Les rencontres sur Internet ont changé la vie amoureuse de millions de personnes. Il apparaît aujourd’hui à certains comme la véritable révolution sexuelle. Cela fait maintenant dix ans que l’application Tinder a été lancée.

Dallas/Bamberg/Berlin – Qui aurait dit à une personne il y a 20 ans, et encore plus il y a longtemps, qu’un jour pratiquement tout le monde aurait dans sa poche un petit appareil permettant de trouver spontanément des partenaires sexuels à proximité – qui l’aurait cru ? Aujourd’hui, cela semble être le quotidien de millions d’utilisateurs d’applications de flirt basées sur le GPS. Bien entendu, les applications de rencontre ne concernent pas toujours le sexe. Un sociologue et expert allemand souligne que les rencontres sur Internet sont bien plus complexes et exigeantes que beaucoup ne le pensent.

Il y a dix ans en tout cas (le 12 septembre) était lancée l’application Tinder, dont le nom de marque est devenu, comme pour « googler » ou « kärcher », un verbe dénotatif : c’est-à-dire le mot d’activité « tinder ».

Tinder (en allemand : Zunder) est l’application qui a fait du « swiping » un phénomène de masse. Les utilisateurs voient des profils avec des photos et des informations à proximité : Si quelqu’un leur plaît, ils balayent vers la droite, s’ils ne l’aiment pas, ils balayent vers la gauche. Si les deux personnes s’apprécient mutuellement, un « match » se crée – et le chat devient possible. Bien entendu, cette idée de base a été complétée depuis longtemps par d’autres fonctions payantes – mais peu importe à ce stade.

190 pays et plus de 40 langues

« Tinder est l’application la plus populaire au monde pour rencontrer de nouvelles personnes », c’est ainsi que se décrit le logiciel qui appartient depuis longtemps à l’entreprise tech Match Group (également OkCupid, Hinge, Pairs, OurTime) dont le siège est à Dallas (Texas). Selon ses propres indications, Tinder est disponible dans 190 pays et dans plus de 40 langues. « Tinder a été téléchargé plus de 530 millions de fois et a donné lieu à plus de 75 milliards de matches ». Chaque semaine, l’application conduit à 1,5 million de rencontres. L’entreprise reste toutefois discrète sur les chiffres exacts concernant le marché allemand ou germanophone.

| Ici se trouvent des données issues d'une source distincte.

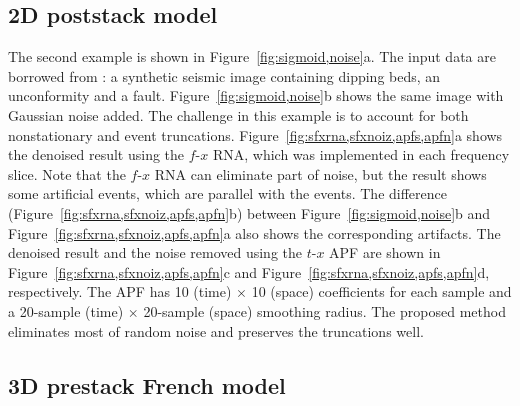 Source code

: 
\subsection{2D poststack model}
The second example is shown in Figure~\ref{fig:sigmoid,noise}a.  The
input data are borrowed from \cite{Claerbout09}: a synthetic seismic
image containing dipping beds, an unconformity and a
fault. Figure~\ref{fig:sigmoid,noise}b shows the same image with
Gaussian noise added. The challenge in this example is to account for
both nonstationary and event
truncations. Figure~\ref{fig:sfxrna,sfxnoiz,apfs,apfn}a shows the
denoised result using the $f$-$x$ RNA, which was implemented in each
frequency slice. Note that the $f$-$x$ RNA can eliminate part of
noise, but the result shows some artificial events, which are parallel
with the events. The difference
(Figure~\ref{fig:sfxrna,sfxnoiz,apfs,apfn}b) between
Figure~\ref{fig:sigmoid,noise}b and
Figure~\ref{fig:sfxrna,sfxnoiz,apfs,apfn}a also shows the
corresponding artifacts. The denoised result and the noise removed
using the $t$-$x$ APF are shown in
Figure~\ref{fig:sfxrna,sfxnoiz,apfs,apfn}c and
Figure~\ref{fig:sfxrna,sfxnoiz,apfs,apfn}d, respectively. The APF has
10 (time) $\times$ 10 (space) coefficients for each sample and a
20-sample (time) $\times$ 20-sample (space) smoothing radius. The
proposed method eliminates most of random noise and preserves the
truncations well.



\subsection{3D prestack French model}

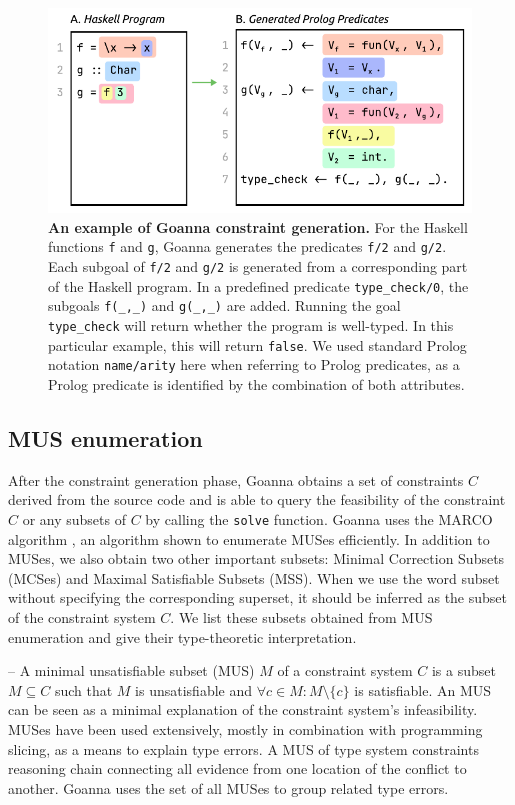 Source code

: \documentclass[pdflatex,lineno,sn-nature,Numbered]{sn-jnl}%
\begin{document}
  \begin{figure}[htb]
        \centering
    \includegraphics[width=0.7\linewidth]{images/Translation-Example}
        \caption[An example of Goanna constraint generation]{\textbf{An example of Goanna constraint generation.} For the Haskell functions \texttt{f} and \texttt{g}, Goanna generates the predicates \texttt{f/2} and \texttt{g/2}. Each subgoal of \texttt{f/2} and \texttt{g/2} is generated from a corresponding part of the Haskell program. In a predefined predicate \texttt{type\_check/0}, the subgoals \texttt{f(\_,\_)} and \texttt{g(\_,\_)} are added. Running the goal \texttt{type\_check} will return whether the program is well-typed. In this particular example, this will return \texttt{false}. We used standard Prolog notation \texttt{name/arity} here when referring to Prolog predicates, as a Prolog predicate is identified by the combination of both attributes. 
}
        \label{fig:translation-example}
    \end{figure}
    

    \subsection{MUS enumeration} \label{sub:enumeration}
    After the constraint generation phase, Goanna obtains a set of constraints $C$ derived from the source code and is able to query the feasibility of the constraint $C$ or any subsets of $C$ by calling the \texttt{solve} function. Goanna uses the MARCO algorithm \cite{Liffiton2016-xi}, an algorithm shown to enumerate MUSes efficiently. In addition to MUSes, we also obtain two other important subsets: Minimal Correction Subsets (MCSes) and Maximal Satisfiable Subsets (MSS). When we use the word subset without specifying the corresponding superset, it should be inferred as the subset of the constraint system $C$. We list these subsets obtained from MUS enumeration and give their type-theoretic interpretation. 
        
    – A minimal unsatisfiable subset (MUS) $M$ of a constraint system $C$ is a subset $M \subseteq C$ such that $M$ is unsatisfiable and $ \forall{c} \in M : M \setminus \{c\}$ is satisfiable. An MUS can be seen as a minimal explanation of the constraint system’s infeasibility. MUSes have been used extensively, mostly in combination with programming slicing, as a means to explain type errors. A MUS of type system constraints reasoning chain connecting all evidence from one location of the conflict to another. Goanna uses the set of all MUSes to group related type errors.
\end{document}
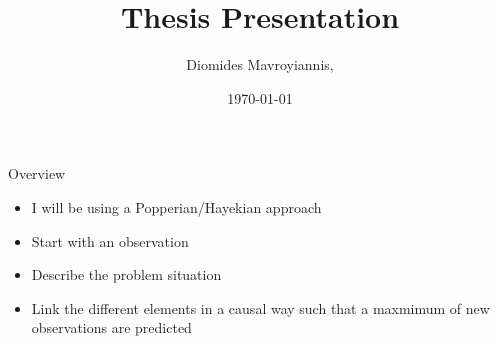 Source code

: \documentclass{beamer}
\title[Thesis Presentation]{Thesis Presentation} %
\author{ Diomides Mavroyiannis, } %
\institute[Dauphine] %
{
PSL/Paris Dauphine \\ %
\medskip%
}
\date{\today} %
\numberwithin{equation}{section}
\begin{document}
\begin{frame}
\titlepage %
\end{frame}

\begin{frame}{Overview}
\tableofcontents
\end{frame}

\begin{frame}
\begin{itemize}
    \item I will be using a Popperian/Hayekian approach
    \item Start with an observation
    \item Describe the problem situation
    \item Link the different elements in a causal way such that a maxmimum of new observations are predicted
\end{itemize}
\end{frame}

\end{document}

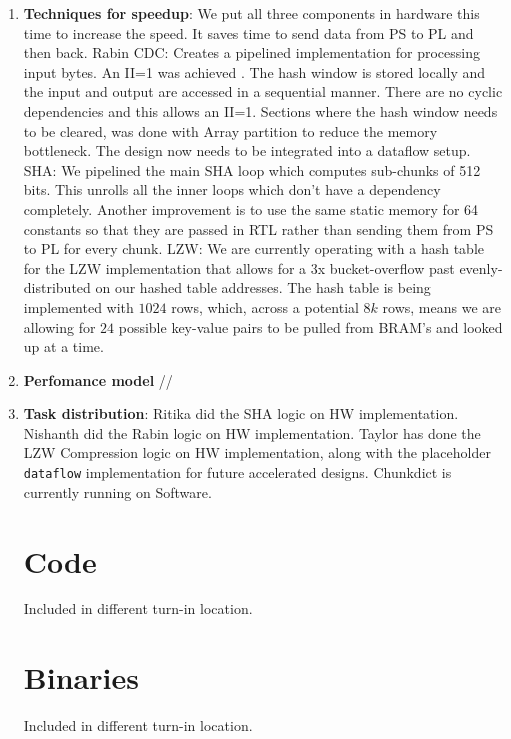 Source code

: \documentclass{article}
\begin{document}
\begin{enumerate}
\item%
\textbf{Techniques for speedup}: We put all three components in hardware this time to increase the speed. It saves time to send data from PS to PL and then back.  
Rabin CDC:
Creates a pipelined implementation for processing input bytes. An II=1 was achieved . The hash window is stored locally and the input and output are accessed in a sequential manner. 
There are no cyclic dependencies and this allows an II=1. 
Sections where the hash window needs to be cleared, was done with Array partition to reduce the memory bottleneck. 
The design now needs to be integrated into a dataflow setup. 
SHA:
We pipelined the main SHA loop which computes sub-chunks of 512 bits. This unrolls all the inner loops which don't have a dependency completely. 
 Another improvement is to use the same static memory for 64 constants so that they are passed in RTL rather than sending them from PS to PL for every chunk.
LZW:
We are currently operating with a hash table for the LZW implementation that allows for a 3x bucket-overflow past evenly-distributed on our hashed table addresses. The hash table is being implemented with $1024$ rows, which, across a potential $8k$ rows, means we are allowing for $24$ possible key-value pairs to be pulled from BRAM's and looked up at a time. 
\newline


\item%
\textbf{Perfomance model}
//
\newline


\item%
\textbf{Task distribution}: 
Ritika did the SHA logic on HW implementation. 
Nishanth did the Rabin logic on HW implementation.
Taylor has done the LZW Compression logic on HW implementation, along with the placeholder \texttt{dataflow} implementation for future accelerated designs.
Chunkdict is currently running on Software. 
\newline

\section{Code}

Included in different turn-in location.

\section{Binaries}

Included in different turn-in location.



\end{enumerate}
\end{document}
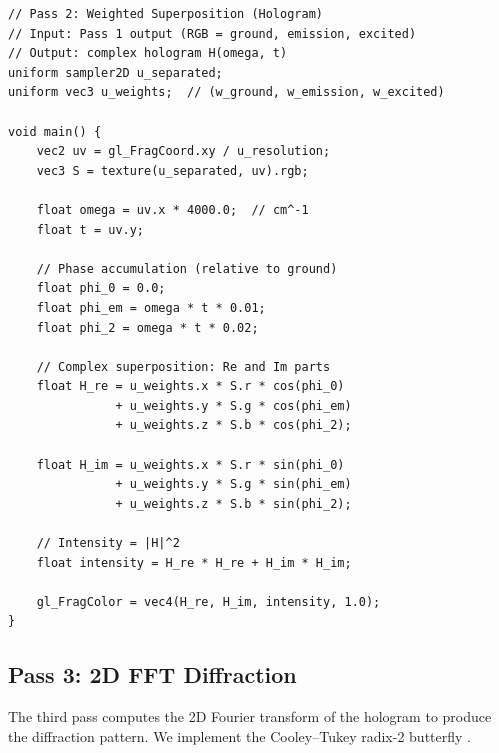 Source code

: \documentclass[11pt,a4paper]{article}
\theoremstyle{definition}
\theoremstyle{remark}
\begin{document}
\begin{lstlisting}[style=glsl, caption={Pass 2: Weighted superposition shader}, label={lst:pass2}]
// Pass 2: Weighted Superposition (Hologram)
// Input: Pass 1 output (RGB = ground, emission, excited)
// Output: complex hologram H(omega, t)
uniform sampler2D u_separated;
uniform vec3 u_weights;  // (w_ground, w_emission, w_excited)

void main() {
    vec2 uv = gl_FragCoord.xy / u_resolution;
    vec3 S = texture(u_separated, uv).rgb;

    float omega = uv.x * 4000.0;  // cm^-1
    float t = uv.y;

    // Phase accumulation (relative to ground)
    float phi_0 = 0.0;
    float phi_em = omega * t * 0.01;
    float phi_2 = omega * t * 0.02;

    // Complex superposition: Re and Im parts
    float H_re = u_weights.x * S.r * cos(phi_0)
               + u_weights.y * S.g * cos(phi_em)
               + u_weights.z * S.b * cos(phi_2);

    float H_im = u_weights.x * S.r * sin(phi_0)
               + u_weights.y * S.g * sin(phi_em)
               + u_weights.z * S.b * sin(phi_2);

    // Intensity = |H|^2
    float intensity = H_re * H_re + H_im * H_im;

    gl_FragColor = vec4(H_re, H_im, intensity, 1.0);
}
\end{lstlisting}

\subsection{Pass 3: 2D FFT Diffraction}

The third pass computes the 2D Fourier transform of the hologram to produce the diffraction pattern. We implement the Cooley--Tukey radix-2 butterfly \citep{cooleytukey1965}.
\end{document}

Selon la société d’études de marché Data.ai, le site de rencontres pour célibataires restera en tête du classement des téléchargements d’applications de rencontres en Allemagne en 2022. En termes de dépenses des consommateurs et de nombre d’utilisateurs actifs, Tinder occuperait la première place. Le plus grand concurrent de Tinder est l’application Bumble, qui se distingue surtout par le fait que seules les femmes peuvent entamer une conversation après un match. En outre, Lovoo est assez fort. On y trouve la fonction Icebreaker, qui permet de contacter les gens de justesse malgré des swipes à gauche, afin de briser la glace.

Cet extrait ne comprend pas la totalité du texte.